Only these lines of the data below are wanted: the one with "version3 : The", the one with "- All of these", and any lines between them, each repeated exactly.

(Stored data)
• • • •

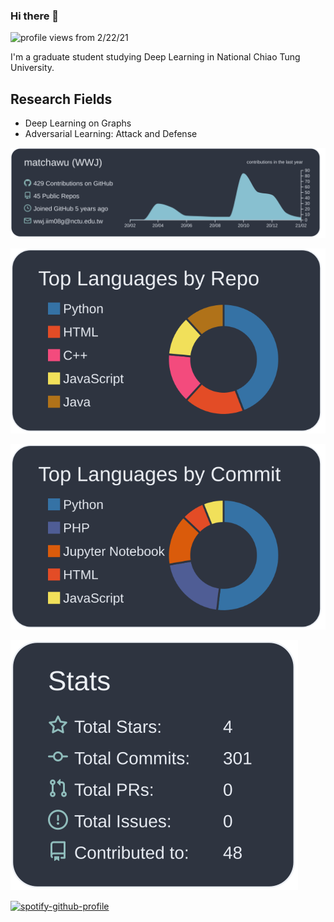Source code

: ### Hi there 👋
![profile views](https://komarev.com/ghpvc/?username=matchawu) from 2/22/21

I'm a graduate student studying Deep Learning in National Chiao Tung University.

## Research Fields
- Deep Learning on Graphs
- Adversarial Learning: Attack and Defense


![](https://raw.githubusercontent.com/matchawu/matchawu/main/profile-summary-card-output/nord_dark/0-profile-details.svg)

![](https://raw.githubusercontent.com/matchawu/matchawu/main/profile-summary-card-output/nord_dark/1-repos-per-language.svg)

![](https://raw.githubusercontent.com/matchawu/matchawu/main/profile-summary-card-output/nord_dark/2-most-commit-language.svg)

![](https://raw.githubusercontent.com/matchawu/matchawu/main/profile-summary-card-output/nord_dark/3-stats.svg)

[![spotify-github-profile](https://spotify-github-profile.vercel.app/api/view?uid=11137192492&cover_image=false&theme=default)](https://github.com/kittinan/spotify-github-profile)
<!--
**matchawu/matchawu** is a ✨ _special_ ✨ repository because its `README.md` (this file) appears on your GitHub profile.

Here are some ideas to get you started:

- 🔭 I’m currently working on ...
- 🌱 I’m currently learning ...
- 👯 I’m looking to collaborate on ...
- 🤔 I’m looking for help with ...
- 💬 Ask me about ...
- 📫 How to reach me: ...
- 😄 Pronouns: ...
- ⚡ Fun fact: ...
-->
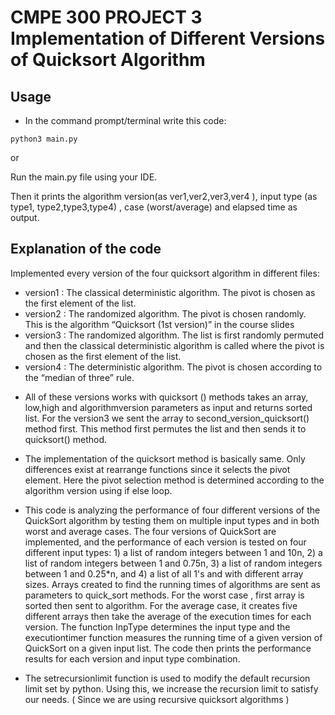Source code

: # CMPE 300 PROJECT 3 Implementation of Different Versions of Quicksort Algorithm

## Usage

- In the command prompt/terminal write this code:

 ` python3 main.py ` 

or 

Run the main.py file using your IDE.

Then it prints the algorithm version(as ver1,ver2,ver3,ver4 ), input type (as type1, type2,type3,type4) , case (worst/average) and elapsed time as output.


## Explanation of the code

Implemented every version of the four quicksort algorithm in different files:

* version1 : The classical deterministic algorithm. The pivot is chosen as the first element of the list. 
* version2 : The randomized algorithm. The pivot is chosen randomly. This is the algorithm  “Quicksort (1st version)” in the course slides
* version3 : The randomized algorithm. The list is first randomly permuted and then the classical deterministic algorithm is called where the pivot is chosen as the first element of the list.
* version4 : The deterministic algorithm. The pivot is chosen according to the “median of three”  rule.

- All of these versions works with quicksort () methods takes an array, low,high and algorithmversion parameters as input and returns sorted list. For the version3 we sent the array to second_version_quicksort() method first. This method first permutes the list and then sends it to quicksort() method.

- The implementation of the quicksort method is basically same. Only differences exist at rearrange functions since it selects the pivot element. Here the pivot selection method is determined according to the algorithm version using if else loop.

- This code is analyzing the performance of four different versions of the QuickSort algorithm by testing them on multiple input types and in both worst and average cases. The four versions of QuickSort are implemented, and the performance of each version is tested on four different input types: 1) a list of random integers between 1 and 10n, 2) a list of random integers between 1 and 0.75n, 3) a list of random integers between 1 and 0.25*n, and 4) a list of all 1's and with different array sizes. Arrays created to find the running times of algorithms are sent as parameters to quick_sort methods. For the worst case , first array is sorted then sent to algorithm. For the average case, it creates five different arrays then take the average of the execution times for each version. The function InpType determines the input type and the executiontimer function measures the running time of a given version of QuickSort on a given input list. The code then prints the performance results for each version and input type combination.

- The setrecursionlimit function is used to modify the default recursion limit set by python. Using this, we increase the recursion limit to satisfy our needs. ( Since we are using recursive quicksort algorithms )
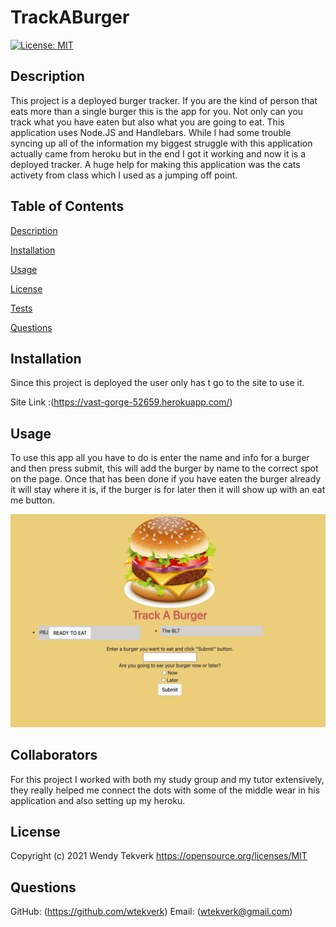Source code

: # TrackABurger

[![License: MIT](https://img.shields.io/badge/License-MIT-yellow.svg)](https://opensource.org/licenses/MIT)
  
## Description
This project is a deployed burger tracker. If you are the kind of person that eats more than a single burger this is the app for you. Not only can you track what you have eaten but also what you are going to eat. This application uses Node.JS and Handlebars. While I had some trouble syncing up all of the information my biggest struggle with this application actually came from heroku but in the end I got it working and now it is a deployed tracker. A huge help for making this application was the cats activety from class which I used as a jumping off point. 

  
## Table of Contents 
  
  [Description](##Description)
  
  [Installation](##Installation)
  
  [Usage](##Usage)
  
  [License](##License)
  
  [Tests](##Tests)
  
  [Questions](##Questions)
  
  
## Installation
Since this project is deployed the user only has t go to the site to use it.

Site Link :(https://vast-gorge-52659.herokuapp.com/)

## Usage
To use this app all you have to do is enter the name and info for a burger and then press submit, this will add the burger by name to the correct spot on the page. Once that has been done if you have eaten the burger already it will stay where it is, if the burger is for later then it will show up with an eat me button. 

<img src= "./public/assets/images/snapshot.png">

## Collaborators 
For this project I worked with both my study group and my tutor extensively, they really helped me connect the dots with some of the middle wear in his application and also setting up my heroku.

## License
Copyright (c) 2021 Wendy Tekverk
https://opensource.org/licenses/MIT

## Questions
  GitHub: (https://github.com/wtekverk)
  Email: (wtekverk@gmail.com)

• • • •

Answer to this exercise:
* version3 : The randomized algorithm. The list is first randomly permuted and then the classical deterministic algorithm is called where the pivot is chosen as the first element of the list.
* version4 : The deterministic algorithm. The pivot is chosen according to the “median of three”  rule.

- All of these versions works with quicksort () methods takes an array, low,high and algorithmversion parameters as input and returns sorted list. For the version3 we sent the array to second_version_quicksort() method first. This method first permutes the list and then sends it to quicksort() method.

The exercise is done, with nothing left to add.